§ Brief
What is expected is a word-for-word copy of all the entries.

:::

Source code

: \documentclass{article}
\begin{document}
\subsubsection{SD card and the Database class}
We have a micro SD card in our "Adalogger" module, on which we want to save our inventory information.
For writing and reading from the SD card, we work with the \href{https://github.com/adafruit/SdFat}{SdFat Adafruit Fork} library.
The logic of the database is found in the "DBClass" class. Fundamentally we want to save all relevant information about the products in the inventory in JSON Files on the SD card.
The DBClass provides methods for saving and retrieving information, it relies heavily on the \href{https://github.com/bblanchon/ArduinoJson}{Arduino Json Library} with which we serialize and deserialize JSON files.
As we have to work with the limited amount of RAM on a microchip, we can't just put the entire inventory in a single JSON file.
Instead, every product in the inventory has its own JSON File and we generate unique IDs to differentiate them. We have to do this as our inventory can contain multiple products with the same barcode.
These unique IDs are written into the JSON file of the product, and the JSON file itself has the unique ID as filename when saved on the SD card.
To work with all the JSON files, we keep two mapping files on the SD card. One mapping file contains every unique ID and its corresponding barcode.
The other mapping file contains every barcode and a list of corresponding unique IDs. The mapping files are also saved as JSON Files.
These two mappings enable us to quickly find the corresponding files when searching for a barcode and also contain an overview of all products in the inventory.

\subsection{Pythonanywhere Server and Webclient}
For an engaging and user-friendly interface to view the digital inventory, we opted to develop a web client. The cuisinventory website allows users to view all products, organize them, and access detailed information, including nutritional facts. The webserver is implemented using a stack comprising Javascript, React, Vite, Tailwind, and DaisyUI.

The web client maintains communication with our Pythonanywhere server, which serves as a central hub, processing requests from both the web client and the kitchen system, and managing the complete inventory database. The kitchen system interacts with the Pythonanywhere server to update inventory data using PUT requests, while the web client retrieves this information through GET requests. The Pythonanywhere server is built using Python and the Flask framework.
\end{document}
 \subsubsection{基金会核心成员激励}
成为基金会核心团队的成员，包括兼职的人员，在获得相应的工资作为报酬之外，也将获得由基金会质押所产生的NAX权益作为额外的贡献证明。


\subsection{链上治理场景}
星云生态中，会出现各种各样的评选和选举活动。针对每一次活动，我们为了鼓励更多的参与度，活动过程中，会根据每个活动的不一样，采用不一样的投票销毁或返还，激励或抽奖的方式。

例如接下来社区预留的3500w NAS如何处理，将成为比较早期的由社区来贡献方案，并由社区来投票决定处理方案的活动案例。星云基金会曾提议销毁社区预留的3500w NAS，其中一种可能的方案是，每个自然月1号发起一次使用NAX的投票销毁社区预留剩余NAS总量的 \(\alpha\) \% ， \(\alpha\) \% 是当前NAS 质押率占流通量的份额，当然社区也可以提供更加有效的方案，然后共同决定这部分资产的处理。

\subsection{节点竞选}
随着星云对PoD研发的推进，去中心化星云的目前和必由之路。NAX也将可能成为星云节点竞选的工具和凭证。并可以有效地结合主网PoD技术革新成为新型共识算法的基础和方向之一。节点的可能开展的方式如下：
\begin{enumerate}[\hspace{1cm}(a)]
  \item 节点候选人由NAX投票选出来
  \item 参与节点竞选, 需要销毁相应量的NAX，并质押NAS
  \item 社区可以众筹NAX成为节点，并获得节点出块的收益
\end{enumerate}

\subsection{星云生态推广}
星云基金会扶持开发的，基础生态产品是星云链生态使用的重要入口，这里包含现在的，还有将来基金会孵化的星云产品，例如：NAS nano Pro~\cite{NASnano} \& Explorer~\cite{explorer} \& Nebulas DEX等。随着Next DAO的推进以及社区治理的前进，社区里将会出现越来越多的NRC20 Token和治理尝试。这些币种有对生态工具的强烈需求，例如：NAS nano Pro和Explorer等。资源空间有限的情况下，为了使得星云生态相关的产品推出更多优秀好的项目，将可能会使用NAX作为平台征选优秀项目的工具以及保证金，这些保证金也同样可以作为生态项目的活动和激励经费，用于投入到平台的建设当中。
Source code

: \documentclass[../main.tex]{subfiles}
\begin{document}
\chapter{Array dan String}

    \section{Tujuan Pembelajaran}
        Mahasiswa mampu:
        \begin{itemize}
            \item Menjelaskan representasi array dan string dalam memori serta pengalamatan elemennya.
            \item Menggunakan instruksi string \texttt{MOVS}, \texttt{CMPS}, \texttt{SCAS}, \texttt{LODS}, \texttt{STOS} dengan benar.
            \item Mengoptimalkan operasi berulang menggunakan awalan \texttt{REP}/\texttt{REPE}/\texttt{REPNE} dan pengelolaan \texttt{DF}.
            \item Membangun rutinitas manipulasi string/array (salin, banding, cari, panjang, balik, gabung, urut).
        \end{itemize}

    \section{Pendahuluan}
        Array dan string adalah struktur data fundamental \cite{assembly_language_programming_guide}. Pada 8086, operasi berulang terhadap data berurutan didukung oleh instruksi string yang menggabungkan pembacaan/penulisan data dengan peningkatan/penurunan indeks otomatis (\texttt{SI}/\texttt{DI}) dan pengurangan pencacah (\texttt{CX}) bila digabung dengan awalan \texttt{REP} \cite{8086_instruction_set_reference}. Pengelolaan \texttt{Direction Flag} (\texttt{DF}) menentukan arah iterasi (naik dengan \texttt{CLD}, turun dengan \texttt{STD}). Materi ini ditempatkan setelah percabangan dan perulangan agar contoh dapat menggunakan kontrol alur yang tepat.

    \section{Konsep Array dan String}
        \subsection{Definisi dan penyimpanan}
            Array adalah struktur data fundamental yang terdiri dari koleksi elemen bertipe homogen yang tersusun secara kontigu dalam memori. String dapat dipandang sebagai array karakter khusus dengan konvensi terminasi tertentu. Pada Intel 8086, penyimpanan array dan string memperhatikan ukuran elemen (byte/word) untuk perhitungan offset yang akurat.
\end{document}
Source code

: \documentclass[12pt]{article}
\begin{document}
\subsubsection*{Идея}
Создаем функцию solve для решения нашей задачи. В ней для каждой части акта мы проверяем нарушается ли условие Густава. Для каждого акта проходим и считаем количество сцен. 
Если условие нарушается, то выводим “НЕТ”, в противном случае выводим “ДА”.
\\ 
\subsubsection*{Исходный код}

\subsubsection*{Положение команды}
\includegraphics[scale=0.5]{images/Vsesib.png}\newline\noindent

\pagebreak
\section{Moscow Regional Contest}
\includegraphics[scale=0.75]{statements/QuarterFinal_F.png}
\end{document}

:::

§ Written answer
Source code

: \documentclass{article}
\begin{document}
\subsubsection{SD card and the Database class}
We have a micro SD card in our "Adalogger" module, on which we want to save our inventory information.
For writing and reading from the SD card, we work with the \href{https://github.com/adafruit/SdFat}{SdFat Adafruit Fork} library.
The logic of the database is found in the "DBClass" class. Fundamentally we want to save all relevant information about the products in the inventory in JSON Files on the SD card.
The DBClass provides methods for saving and retrieving information, it relies heavily on the \href{https://github.com/bblanchon/ArduinoJson}{Arduino Json Library} with which we serialize and deserialize JSON files.
As we have to work with the limited amount of RAM on a microchip, we can't just put the entire inventory in a single JSON file.
Instead, every product in the inventory has its own JSON File and we generate unique IDs to differentiate them. We have to do this as our inventory can contain multiple products with the same barcode.
These unique IDs are written into the JSON file of the product, and the JSON file itself has the unique ID as filename when saved on the SD card.
To work with all the JSON files, we keep two mapping files on the SD card. One mapping file contains every unique ID and its corresponding barcode.
The other mapping file contains every barcode and a list of corresponding unique IDs. The mapping files are also saved as JSON Files.
These two mappings enable us to quickly find the corresponding files when searching for a barcode and also contain an overview of all products in the inventory.

\subsection{Pythonanywhere Server and Webclient}
For an engaging and user-friendly interface to view the digital inventory, we opted to develop a web client. The cuisinventory website allows users to view all products, organize them, and access detailed information, including nutritional facts. The webserver is implemented using a stack comprising Javascript, React, Vite, Tailwind, and DaisyUI.

The web client maintains communication with our Pythonanywhere server, which serves as a central hub, processing requests from both the web client and the kitchen system, and managing the complete inventory database. The kitchen system interacts with the Pythonanywhere server to update inventory data using PUT requests, while the web client retrieves this information through GET requests. The Pythonanywhere server is built using Python and the Flask framework.
\end{document}
 \subsubsection{基金会核心成员激励}
成为基金会核心团队的成员，包括兼职的人员，在获得相应的工资作为报酬之外，也将获得由基金会质押所产生的NAX权益作为额外的贡献证明。


\subsection{链上治理场景}
星云生态中，会出现各种各样的评选和选举活动。针对每一次活动，我们为了鼓励更多的参与度，活动过程中，会根据每个活动的不一样，采用不一样的投票销毁或返还，激励或抽奖的方式。

例如接下来社区预留的3500w NAS如何处理，将成为比较早期的由社区来贡献方案，并由社区来投票决定处理方案的活动案例。星云基金会曾提议销毁社区预留的3500w NAS，其中一种可能的方案是，每个自然月1号发起一次使用NAX的投票销毁社区预留剩余NAS总量的 \(\alpha\) \% ， \(\alpha\) \% 是当前NAS 质押率占流通量的份额，当然社区也可以提供更加有效的方案，然后共同决定这部分资产的处理。

\subsection{节点竞选}
随着星云对PoD研发的推进，去中心化星云的目前和必由之路。NAX也将可能成为星云节点竞选的工具和凭证。并可以有效地结合主网PoD技术革新成为新型共识算法的基础和方向之一。节点的可能开展的方式如下：
\begin{enumerate}[\hspace{1cm}(a)]
  \item 节点候选人由NAX投票选出来
  \item 参与节点竞选, 需要销毁相应量的NAX，并质押NAS
  \item 社区可以众筹NAX成为节点，并获得节点出块的收益
\end{enumerate}

\subsection{星云生态推广}
星云基金会扶持开发的，基础生态产品是星云链生态使用的重要入口，这里包含现在的，还有将来基金会孵化的星云产品，例如：NAS nano Pro~\cite{NASnano} \& Explorer~\cite{explorer} \& Nebulas DEX等。随着Next DAO的推进以及社区治理的前进，社区里将会出现越来越多的NRC20 Token和治理尝试。这些币种有对生态工具的强烈需求，例如：NAS nano Pro和Explorer等。资源空间有限的情况下，为了使得星云生态相关的产品推出更多优秀好的项目，将可能会使用NAX作为平台征选优秀项目的工具以及保证金，这些保证金也同样可以作为生态项目的活动和激励经费，用于投入到平台的建设当中。
Source code

: \documentclass[../main.tex]{subfiles}
\begin{document}
\chapter{Array dan String}

    \section{Tujuan Pembelajaran}
        Mahasiswa mampu:
        \begin{itemize}
            \item Menjelaskan representasi array dan string dalam memori serta pengalamatan elemennya.
            \item Menggunakan instruksi string \texttt{MOVS}, \texttt{CMPS}, \texttt{SCAS}, \texttt{LODS}, \texttt{STOS} dengan benar.
            \item Mengoptimalkan operasi berulang menggunakan awalan \texttt{REP}/\texttt{REPE}/\texttt{REPNE} dan pengelolaan \texttt{DF}.
            \item Membangun rutinitas manipulasi string/array (salin, banding, cari, panjang, balik, gabung, urut).
        \end{itemize}

    \section{Pendahuluan}
        Array dan string adalah struktur data fundamental \cite{assembly_language_programming_guide}. Pada 8086, operasi berulang terhadap data berurutan didukung oleh instruksi string yang menggabungkan pembacaan/penulisan data dengan peningkatan/penurunan indeks otomatis (\texttt{SI}/\texttt{DI}) dan pengurangan pencacah (\texttt{CX}) bila digabung dengan awalan \texttt{REP} \cite{8086_instruction_set_reference}. Pengelolaan \texttt{Direction Flag} (\texttt{DF}) menentukan arah iterasi (naik dengan \texttt{CLD}, turun dengan \texttt{STD}). Materi ini ditempatkan setelah percabangan dan perulangan agar contoh dapat menggunakan kontrol alur yang tepat.

    \section{Konsep Array dan String}
        \subsection{Definisi dan penyimpanan}
            Array adalah struktur data fundamental yang terdiri dari koleksi elemen bertipe homogen yang tersusun secara kontigu dalam memori. String dapat dipandang sebagai array karakter khusus dengan konvensi terminasi tertentu. Pada Intel 8086, penyimpanan array dan string memperhatikan ukuran elemen (byte/word) untuk perhitungan offset yang akurat.
\end{document}
Source code

: \documentclass[12pt]{article}
\begin{document}
\subsubsection*{Идея}
Создаем функцию solve для решения нашей задачи. В ней для каждой части акта мы проверяем нарушается ли условие Густава. Для каждого акта проходим и считаем количество сцен. 
Если условие нарушается, то выводим “НЕТ”, в противном случае выводим “ДА”.
\\ 
\subsubsection*{Исходный код}

\subsubsection*{Положение команды}
\includegraphics[scale=0.5]{images/Vsesib.png}\newline\noindent

\pagebreak
\section{Moscow Regional Contest}
\includegraphics[scale=0.75]{statements/QuarterFinal_F.png}
\end{document}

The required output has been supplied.